Look for "integration" in the records and copy every line that has it.

BEGIN RECORD SET

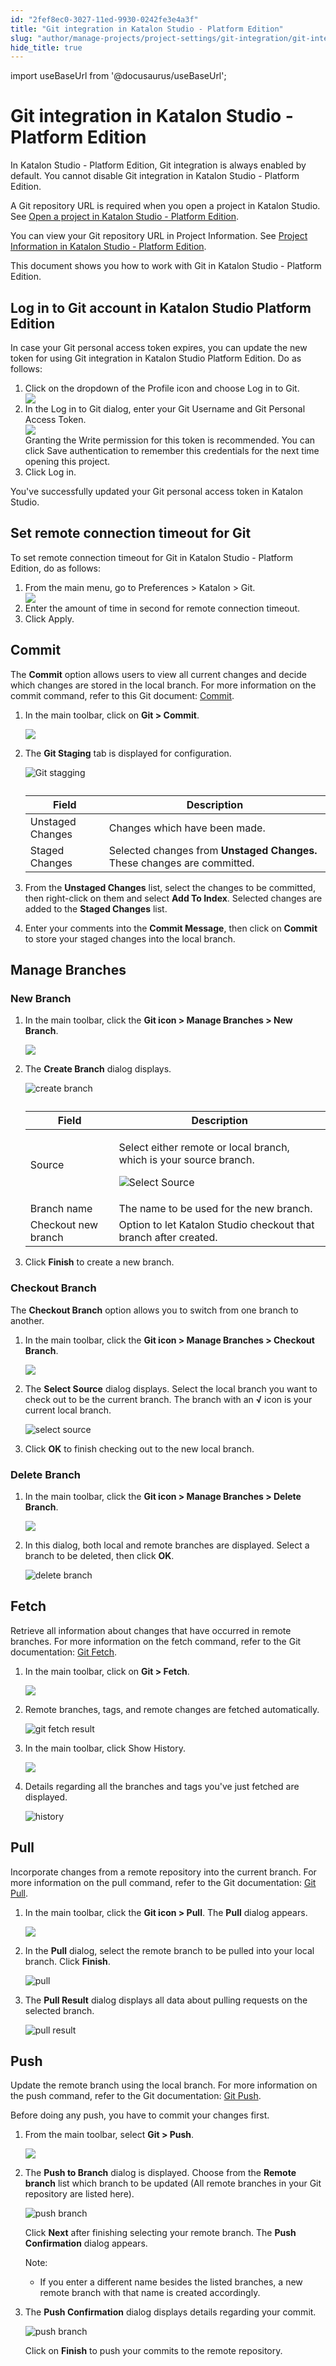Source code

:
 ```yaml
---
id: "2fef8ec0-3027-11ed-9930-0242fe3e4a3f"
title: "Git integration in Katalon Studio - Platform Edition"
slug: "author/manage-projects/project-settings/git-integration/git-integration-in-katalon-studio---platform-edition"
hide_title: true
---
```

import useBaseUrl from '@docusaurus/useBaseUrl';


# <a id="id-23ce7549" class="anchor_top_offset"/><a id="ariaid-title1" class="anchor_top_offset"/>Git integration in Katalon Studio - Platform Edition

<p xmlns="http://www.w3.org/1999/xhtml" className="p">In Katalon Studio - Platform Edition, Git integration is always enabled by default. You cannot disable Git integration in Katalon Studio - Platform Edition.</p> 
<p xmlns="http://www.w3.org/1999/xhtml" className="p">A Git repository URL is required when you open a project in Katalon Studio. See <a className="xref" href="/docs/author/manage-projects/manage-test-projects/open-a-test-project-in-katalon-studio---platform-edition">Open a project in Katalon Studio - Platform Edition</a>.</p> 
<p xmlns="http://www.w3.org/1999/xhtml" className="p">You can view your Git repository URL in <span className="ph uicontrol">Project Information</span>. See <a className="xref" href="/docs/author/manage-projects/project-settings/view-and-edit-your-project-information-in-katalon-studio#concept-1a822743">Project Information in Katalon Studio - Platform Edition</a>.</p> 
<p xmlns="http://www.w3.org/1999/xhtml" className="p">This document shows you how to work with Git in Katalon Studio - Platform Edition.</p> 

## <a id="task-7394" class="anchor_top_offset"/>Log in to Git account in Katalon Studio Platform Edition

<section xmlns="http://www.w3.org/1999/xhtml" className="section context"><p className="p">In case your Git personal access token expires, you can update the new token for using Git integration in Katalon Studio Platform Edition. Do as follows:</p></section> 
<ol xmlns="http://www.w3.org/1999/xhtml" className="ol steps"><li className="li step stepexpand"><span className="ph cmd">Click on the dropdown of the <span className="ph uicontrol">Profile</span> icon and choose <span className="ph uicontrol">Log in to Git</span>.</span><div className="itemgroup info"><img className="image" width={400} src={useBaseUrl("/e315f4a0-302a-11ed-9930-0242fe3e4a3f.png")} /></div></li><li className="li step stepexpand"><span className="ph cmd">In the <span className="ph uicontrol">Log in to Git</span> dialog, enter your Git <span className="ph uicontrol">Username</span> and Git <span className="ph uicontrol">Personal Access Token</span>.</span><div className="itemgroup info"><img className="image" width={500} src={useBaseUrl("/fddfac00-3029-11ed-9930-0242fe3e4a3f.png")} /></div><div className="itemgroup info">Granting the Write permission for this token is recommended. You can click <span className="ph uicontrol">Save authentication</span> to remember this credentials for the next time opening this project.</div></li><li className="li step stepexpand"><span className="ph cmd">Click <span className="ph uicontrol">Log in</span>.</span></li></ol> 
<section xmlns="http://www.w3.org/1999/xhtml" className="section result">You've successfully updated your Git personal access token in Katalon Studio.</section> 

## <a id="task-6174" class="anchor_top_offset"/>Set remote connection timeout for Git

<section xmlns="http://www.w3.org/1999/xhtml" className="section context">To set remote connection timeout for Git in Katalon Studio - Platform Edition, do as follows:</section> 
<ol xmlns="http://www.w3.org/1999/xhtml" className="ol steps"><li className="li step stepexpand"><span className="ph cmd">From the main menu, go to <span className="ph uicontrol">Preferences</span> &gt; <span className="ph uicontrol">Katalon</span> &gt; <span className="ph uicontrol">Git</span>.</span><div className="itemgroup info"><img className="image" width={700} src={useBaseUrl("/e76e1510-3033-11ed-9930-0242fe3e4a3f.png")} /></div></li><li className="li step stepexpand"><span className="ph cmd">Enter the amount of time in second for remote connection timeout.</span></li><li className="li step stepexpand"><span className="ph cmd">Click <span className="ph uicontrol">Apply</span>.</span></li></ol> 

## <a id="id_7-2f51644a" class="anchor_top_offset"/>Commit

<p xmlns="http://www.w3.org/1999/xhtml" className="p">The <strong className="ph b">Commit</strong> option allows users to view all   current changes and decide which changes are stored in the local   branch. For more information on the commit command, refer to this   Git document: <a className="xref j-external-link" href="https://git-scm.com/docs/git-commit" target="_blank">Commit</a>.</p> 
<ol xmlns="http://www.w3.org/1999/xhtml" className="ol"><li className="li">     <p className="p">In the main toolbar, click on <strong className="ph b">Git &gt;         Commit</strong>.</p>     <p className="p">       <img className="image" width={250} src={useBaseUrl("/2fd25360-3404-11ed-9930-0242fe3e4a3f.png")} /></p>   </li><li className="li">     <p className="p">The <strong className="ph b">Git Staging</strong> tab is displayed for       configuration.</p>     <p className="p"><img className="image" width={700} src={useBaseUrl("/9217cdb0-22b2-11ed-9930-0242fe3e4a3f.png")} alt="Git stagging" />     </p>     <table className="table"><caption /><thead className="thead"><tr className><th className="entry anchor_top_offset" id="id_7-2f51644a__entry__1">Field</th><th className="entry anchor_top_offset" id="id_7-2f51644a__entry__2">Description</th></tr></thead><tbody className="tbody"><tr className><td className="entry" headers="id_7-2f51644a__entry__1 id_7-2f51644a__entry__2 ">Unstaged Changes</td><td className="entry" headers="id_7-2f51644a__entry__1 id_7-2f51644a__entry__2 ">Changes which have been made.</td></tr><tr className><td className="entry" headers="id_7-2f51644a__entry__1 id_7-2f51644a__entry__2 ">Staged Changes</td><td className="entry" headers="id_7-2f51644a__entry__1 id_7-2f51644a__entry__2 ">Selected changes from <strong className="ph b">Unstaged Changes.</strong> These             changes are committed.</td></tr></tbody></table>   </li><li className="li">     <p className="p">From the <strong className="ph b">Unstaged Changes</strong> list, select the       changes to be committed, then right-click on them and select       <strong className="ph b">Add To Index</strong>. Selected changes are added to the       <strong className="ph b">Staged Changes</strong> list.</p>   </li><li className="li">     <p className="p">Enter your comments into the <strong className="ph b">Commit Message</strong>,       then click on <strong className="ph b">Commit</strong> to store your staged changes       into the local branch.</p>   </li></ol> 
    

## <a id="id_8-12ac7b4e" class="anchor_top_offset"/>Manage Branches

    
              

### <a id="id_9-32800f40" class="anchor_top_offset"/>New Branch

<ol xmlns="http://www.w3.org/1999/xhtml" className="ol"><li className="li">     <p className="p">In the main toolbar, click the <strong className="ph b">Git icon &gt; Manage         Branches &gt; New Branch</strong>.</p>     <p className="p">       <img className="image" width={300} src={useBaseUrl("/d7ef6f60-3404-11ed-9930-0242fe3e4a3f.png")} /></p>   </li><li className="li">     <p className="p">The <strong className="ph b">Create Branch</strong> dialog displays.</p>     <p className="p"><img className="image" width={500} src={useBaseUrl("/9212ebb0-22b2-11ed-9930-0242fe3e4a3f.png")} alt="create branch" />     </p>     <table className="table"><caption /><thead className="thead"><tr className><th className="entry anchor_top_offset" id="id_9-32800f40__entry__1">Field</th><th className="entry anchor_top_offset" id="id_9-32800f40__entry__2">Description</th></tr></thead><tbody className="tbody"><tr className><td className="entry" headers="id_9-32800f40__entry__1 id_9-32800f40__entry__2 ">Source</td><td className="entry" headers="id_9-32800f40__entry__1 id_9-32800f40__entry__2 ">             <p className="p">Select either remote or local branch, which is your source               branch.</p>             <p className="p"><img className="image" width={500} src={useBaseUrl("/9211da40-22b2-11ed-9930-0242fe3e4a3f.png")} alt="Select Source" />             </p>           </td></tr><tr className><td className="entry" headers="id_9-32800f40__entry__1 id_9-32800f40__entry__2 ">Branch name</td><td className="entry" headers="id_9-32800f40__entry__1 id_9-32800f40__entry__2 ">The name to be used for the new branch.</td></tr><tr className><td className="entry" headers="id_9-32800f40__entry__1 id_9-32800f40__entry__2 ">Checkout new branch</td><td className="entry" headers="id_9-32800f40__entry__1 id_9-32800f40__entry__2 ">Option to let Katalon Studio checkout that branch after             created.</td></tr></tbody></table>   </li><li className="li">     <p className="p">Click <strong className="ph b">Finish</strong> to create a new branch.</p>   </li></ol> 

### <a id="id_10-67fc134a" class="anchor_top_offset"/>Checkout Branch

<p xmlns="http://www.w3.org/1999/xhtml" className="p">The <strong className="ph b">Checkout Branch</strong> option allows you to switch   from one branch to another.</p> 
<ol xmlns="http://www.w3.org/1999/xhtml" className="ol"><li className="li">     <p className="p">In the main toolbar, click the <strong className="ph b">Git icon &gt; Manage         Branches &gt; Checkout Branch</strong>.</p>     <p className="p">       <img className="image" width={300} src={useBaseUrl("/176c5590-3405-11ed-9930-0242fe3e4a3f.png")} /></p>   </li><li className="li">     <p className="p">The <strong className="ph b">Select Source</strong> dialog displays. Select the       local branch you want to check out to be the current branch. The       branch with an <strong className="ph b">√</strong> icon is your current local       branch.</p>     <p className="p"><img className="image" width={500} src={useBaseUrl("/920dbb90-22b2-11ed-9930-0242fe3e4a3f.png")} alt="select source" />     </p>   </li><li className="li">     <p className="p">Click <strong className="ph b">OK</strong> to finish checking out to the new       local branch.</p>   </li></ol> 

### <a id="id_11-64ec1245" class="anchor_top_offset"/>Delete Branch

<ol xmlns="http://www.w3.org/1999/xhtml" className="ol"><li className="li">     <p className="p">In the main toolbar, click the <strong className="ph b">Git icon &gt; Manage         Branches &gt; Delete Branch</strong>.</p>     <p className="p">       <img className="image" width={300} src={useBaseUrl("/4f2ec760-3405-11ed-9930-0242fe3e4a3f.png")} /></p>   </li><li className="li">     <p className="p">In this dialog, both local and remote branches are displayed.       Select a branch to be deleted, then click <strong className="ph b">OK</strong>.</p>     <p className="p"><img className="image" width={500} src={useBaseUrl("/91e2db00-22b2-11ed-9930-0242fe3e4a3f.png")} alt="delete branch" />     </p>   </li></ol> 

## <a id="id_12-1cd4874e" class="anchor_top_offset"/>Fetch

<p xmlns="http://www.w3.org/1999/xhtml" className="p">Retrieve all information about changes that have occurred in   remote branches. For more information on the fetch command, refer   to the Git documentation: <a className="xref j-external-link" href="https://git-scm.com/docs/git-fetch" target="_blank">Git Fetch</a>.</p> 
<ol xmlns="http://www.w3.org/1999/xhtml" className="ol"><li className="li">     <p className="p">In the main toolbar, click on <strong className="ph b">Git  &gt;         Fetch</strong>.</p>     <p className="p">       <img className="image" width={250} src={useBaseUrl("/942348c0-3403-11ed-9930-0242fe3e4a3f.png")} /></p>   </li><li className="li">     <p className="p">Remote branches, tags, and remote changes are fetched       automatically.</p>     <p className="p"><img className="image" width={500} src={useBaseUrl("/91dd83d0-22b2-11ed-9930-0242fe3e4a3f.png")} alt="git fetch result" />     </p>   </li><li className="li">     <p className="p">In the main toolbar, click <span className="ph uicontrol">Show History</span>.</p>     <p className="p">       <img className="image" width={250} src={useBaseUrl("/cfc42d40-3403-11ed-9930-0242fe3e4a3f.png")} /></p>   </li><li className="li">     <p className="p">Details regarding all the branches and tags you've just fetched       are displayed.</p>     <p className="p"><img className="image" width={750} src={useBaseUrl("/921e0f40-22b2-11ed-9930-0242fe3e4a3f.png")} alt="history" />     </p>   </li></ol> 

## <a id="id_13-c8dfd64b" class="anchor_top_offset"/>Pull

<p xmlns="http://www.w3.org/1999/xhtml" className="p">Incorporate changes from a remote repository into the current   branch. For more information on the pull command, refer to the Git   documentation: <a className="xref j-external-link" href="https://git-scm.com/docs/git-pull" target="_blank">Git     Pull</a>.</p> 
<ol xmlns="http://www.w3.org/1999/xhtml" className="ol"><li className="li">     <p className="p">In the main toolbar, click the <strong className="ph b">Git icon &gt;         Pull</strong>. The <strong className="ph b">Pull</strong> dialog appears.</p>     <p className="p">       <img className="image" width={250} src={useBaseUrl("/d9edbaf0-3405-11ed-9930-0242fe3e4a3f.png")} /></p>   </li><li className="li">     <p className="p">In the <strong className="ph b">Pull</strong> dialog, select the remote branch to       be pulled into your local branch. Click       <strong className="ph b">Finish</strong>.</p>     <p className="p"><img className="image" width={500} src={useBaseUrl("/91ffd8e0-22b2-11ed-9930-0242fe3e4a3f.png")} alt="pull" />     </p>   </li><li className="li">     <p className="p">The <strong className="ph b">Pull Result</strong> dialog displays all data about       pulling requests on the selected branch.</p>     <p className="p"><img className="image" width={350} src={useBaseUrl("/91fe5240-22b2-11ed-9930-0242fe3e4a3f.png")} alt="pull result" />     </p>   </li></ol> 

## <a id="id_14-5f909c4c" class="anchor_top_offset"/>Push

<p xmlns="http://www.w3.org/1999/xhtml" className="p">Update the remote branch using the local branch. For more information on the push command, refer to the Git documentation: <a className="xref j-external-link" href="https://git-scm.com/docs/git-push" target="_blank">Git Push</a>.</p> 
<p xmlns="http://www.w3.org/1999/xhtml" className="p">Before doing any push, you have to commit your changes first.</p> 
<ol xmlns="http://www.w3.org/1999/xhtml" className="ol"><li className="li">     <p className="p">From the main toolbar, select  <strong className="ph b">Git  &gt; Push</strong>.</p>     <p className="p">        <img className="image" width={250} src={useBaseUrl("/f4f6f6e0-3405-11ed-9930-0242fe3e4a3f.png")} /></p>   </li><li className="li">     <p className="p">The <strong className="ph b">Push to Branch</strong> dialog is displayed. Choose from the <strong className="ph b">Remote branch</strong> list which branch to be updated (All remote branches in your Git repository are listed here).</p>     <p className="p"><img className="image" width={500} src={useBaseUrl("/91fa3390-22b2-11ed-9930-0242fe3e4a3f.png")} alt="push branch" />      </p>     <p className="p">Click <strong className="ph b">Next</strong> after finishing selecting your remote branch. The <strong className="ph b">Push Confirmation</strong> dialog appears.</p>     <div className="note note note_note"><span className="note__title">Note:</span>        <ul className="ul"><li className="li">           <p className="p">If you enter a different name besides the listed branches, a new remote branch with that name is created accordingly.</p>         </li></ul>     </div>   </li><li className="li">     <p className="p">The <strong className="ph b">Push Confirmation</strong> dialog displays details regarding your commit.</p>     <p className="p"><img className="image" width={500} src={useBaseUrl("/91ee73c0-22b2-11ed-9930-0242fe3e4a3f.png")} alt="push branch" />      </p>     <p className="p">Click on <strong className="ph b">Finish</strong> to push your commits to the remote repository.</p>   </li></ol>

END RECORD SET

* _ANSWER BOX_
title: "Git integration in Katalon Studio - Platform Edition"
slug: "author/manage-projects/project-settings/git-integration/git-integration-in-katalon-studio---platform-edition"
# <a id="id-23ce7549" class="anchor_top_offset"/><a id="ariaid-title1" class="anchor_top_offset"/>Git integration in Katalon Studio - Platform Edition
<p xmlns="http://www.w3.org/1999/xhtml" className="p">In Katalon Studio - Platform Edition, Git integration is always enabled by default. You cannot disable Git integration in Katalon Studio - Platform Edition.</p> 
<section xmlns="http://www.w3.org/1999/xhtml" className="section context"><p className="p">In case your Git personal access token expires, you can update the new token for using Git integration in Katalon Studio Platform Edition. Do as follows:</p></section> 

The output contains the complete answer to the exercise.